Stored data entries
● ● ● ● ●

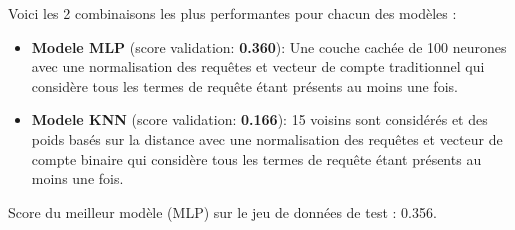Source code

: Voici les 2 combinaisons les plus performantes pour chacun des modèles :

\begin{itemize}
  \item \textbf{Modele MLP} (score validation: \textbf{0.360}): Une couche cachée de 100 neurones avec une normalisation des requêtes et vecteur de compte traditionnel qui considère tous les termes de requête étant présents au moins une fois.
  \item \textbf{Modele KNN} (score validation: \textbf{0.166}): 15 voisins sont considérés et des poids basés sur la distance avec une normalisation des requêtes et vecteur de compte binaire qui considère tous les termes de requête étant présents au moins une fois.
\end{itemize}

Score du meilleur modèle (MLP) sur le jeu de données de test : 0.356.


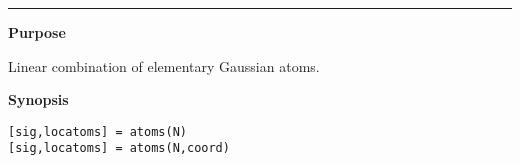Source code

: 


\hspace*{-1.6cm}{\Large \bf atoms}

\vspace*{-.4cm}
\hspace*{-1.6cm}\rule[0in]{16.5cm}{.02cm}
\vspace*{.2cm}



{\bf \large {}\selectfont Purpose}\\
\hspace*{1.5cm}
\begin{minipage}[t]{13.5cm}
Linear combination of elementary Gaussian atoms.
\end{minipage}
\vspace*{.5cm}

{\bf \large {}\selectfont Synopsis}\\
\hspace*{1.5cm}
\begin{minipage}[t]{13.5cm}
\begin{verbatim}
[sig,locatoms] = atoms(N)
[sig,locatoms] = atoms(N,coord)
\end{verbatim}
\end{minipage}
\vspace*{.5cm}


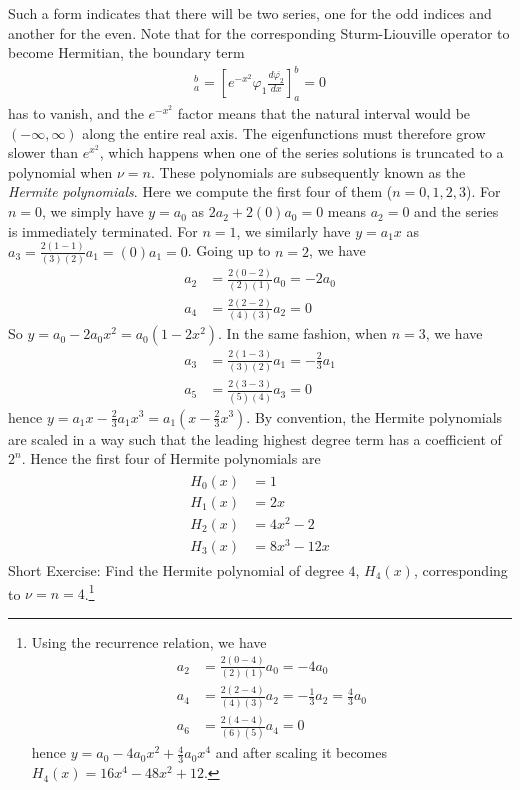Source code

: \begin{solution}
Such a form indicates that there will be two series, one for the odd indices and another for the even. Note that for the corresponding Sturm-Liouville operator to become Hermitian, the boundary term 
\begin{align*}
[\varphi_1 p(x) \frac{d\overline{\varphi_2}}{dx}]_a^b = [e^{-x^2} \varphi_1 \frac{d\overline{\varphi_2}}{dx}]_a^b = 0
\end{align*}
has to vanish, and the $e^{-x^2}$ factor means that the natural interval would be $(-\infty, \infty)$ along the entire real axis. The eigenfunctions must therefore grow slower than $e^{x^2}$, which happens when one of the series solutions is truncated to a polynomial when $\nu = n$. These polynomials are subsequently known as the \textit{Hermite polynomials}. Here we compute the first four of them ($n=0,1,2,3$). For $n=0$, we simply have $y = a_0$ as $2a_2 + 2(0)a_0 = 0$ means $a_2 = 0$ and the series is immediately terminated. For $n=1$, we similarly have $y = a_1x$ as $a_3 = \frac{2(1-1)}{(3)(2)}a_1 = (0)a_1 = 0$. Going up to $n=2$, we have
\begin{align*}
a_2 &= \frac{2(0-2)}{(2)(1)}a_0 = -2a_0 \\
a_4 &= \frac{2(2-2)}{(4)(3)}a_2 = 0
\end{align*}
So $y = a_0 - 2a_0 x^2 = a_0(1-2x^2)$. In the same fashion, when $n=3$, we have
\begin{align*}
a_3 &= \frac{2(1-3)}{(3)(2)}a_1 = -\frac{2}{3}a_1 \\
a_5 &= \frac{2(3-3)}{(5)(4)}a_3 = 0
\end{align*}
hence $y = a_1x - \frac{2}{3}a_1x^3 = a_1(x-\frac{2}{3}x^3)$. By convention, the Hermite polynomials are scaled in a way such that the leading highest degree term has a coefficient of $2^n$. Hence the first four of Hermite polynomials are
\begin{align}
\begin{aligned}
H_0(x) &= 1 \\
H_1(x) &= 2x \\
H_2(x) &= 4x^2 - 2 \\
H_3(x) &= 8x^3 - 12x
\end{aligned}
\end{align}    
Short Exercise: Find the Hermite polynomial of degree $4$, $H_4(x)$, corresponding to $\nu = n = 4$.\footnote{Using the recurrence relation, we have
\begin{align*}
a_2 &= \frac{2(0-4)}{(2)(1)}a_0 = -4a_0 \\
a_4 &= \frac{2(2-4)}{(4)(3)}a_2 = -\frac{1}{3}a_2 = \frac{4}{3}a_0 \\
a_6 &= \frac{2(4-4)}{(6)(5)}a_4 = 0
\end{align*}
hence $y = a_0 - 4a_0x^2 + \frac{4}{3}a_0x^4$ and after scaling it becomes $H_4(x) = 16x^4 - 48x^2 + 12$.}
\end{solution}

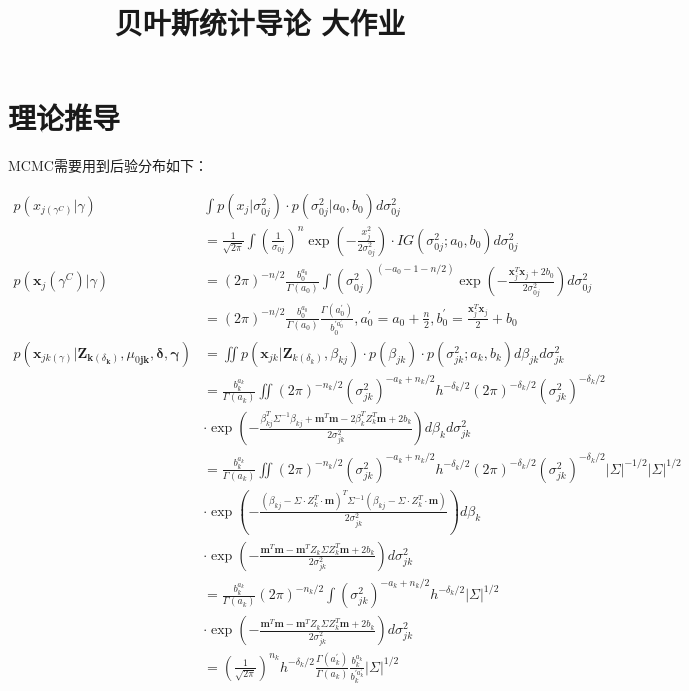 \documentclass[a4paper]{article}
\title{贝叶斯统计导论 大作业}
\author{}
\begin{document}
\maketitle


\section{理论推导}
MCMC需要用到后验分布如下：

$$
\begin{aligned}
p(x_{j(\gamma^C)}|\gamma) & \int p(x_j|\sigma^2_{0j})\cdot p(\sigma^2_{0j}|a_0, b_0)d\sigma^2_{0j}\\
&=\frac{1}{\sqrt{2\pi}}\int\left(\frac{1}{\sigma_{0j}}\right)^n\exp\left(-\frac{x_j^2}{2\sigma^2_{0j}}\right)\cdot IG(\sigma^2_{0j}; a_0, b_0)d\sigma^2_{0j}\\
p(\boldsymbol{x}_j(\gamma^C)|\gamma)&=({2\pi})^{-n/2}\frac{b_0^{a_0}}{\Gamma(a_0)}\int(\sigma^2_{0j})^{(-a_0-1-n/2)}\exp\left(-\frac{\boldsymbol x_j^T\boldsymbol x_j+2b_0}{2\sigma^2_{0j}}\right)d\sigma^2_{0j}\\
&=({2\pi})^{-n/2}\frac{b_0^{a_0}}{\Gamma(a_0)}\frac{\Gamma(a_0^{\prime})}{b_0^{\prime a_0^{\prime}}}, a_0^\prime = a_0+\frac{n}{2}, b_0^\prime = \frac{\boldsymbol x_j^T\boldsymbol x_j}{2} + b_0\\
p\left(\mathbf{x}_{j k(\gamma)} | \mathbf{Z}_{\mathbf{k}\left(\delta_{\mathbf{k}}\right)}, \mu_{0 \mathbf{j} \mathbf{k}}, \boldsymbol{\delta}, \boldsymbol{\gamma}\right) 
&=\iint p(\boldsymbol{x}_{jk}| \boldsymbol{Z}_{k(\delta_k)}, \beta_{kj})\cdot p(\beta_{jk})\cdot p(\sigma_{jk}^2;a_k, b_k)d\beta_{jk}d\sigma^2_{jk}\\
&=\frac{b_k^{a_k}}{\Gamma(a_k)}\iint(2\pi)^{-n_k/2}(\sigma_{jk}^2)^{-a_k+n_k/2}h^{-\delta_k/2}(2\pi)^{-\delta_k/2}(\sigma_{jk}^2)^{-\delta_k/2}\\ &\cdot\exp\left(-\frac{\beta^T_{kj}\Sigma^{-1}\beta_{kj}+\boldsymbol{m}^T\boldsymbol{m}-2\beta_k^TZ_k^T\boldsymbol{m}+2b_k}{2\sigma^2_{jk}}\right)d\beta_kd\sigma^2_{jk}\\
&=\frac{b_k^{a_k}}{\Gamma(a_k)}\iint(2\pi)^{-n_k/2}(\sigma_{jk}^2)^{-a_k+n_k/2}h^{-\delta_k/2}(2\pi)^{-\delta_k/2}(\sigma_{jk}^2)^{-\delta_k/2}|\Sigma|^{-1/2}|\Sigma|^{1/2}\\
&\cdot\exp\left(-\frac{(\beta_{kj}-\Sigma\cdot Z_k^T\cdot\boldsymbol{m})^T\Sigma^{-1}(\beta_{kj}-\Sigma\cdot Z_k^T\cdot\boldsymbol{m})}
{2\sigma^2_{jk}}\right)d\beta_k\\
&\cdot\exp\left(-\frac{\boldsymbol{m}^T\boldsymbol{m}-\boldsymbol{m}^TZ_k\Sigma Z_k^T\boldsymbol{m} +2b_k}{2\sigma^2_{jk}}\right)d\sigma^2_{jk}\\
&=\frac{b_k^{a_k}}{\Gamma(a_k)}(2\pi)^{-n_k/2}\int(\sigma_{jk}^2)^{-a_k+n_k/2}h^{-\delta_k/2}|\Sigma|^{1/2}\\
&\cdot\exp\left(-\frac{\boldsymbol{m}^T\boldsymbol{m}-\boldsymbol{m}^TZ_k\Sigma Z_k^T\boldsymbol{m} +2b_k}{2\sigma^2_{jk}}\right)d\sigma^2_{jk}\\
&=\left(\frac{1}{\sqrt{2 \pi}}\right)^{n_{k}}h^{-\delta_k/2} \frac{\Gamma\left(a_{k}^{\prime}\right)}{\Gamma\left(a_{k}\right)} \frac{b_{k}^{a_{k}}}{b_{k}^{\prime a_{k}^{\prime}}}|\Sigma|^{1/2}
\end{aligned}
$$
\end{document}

● ● ● ● ●

#### DIRECTIONS FOR THIS TASK:
Would you copy out every line in the records that includes the string "corresponding"?

#### RESPONSE AREA:
Such a form indicates that there will be two series, one for the odd indices and another for the even. Note that for the corresponding Sturm-Liouville operator to become Hermitian, the boundary term 
Short Exercise: Find the Hermite polynomial of degree $4$, $H_4(x)$, corresponding to $\nu = n = 4$.\footnote{Using the recurrence relation, we have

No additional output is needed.